Smooth Pycnophylactic Interpolation using GeoPandas and Rasterio


The basic function pycno() accepts a GeoPandas GeoDataFrame, the column name of the field that you wish to smooth and the desired cell size of the output raster.

The algorithm then iterative smooths the chosen data values, adjusting for non-negativity and preserving volume. The parameter r allows the adjustment of the realxation parameter, but in practice the default is fine. The converge parameter sets the stopping point, which is calculated as the initial maximum value * 10 raise to the negative of the converge parameter. Generally, 3 is a good default, but it may need adjustment for some applications, generally the larger the converge parameter, the more iterations are required and the longer the function takes to complete and return an output.

The handle_nulls parameter is based on Tobler's discussion of boundary conditions. The basic implementation (handle_nulls = False) uses the standard numpy convolve function and sets nodata values to 0. Tobler calls this the Dirichlet condition, acknowledging that values other than 0 are possible dependent upon context, although not implemented here.

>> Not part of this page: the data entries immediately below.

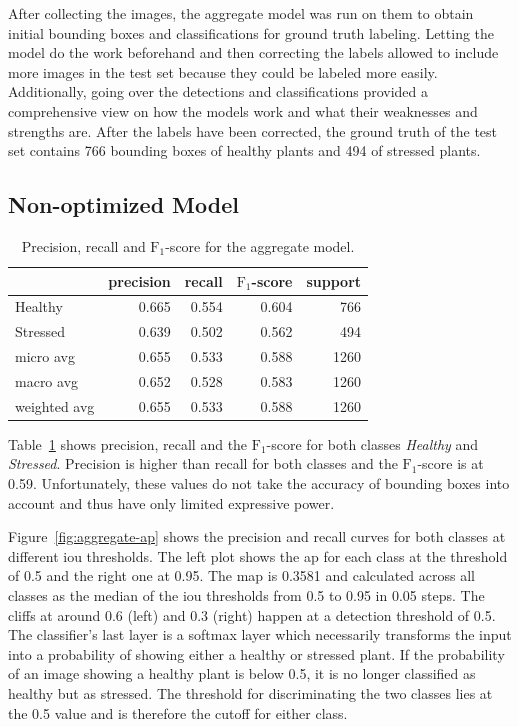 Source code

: \documentclass[draft,final]{vutinfth} %
\begin{document}
After collecting the images, the aggregate model was run on them to
obtain initial bounding boxes and classifications for ground truth
labeling. Letting the model do the work beforehand and then correcting
the labels allowed to include more images in the test set because they
could be labeled more easily. Additionally, going over the detections
and classifications provided a comprehensive view on how the models
work and what their weaknesses and strengths are. After the labels
have been corrected, the ground truth of the test set contains 766
bounding boxes of healthy plants and 494 of stressed plants.

\subsection{Non-optimized Model}
\label{ssec:model-non-optimized}

\begin{table}
  \centering
  \begin{tabular}{lrrrr}
    \toprule
    {} &  precision &  recall &  $\mathrm{F}_{1}$-score &  support \\
    \midrule
    Healthy      &      0.665 &   0.554 &     0.604 &    766 \\
    Stressed     &      0.639 &   0.502 &     0.562 &    494 \\
    micro avg    &      0.655 &   0.533 &     0.588 &   1260 \\
    macro avg    &      0.652 &   0.528 &     0.583 &   1260 \\
    weighted avg &      0.655 &   0.533 &     0.588 &   1260 \\
    \bottomrule
  \end{tabular}
  \caption{Precision, recall and $\mathrm{F}_1$-score for the
    aggregate model.}
  \label{tab:model-metrics}
\end{table}

Table~\ref{tab:model-metrics} shows precision, recall and the
$\mathrm{F}_1$-score for both classes \emph{Healthy} and
\emph{Stressed}. Precision is higher than recall for both classes and
the $\mathrm{F}_1$-score is at 0.59. Unfortunately, these values do
not take the accuracy of bounding boxes into account and thus have
only limited expressive power.

Figure~\ref{fig:aggregate-ap} shows the precision and recall curves
for both classes at different \gls{iou} thresholds. The left plot
shows the \gls{ap} for each class at the threshold of 0.5 and the
right one at 0.95. The \gls{map} is 0.3581 and calculated across all
classes as the median of the \gls{iou} thresholds from 0.5 to 0.95 in
0.05 steps. The cliffs at around 0.6 (left) and 0.3 (right) happen at
a detection threshold of 0.5. The classifier's last layer is a softmax
layer which necessarily transforms the input into a probability of
showing either a healthy or stressed plant. If the probability of an
image showing a healthy plant is below 0.5, it is no longer classified
as healthy but as stressed. The threshold for discriminating the two
classes lies at the 0.5 value and is therefore the cutoff for either
class.
\end{document}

The other option, Tobler calls the Neumann condition, in which the density gradient at edges is set to zero. This is not implemented here, instead the astropy convolve function is used in preference, which has much the same effect. The astropy convolve function replaces null values using the kernel as an interpolation function (handle_nulls = True), this is the default option.

The function outputs a 2D numpy array, geotransformation information, and the coordinate reference system.

As the main output is a numpy array, the matplotlib.pyplot function imshow() can be used to get a quick look at the output.

The save_pycno() helper function takes the outputs from pycno() and saves the array as a Raster using Rasterio, which can then be used in a GIS etc.

The extract_values() function allows for the estimation of value sums from the smooth pycnophylactic interpolation surface to a set of polygons.

NB The field used for smoothing must be non-negative, it is also assumed that an equal-area projection is being used. The GeoDataFrame should be structured so that 1 row is 1 record. Multipolygons are fine, but if they are split into singleparts you will likely get an incorrect output.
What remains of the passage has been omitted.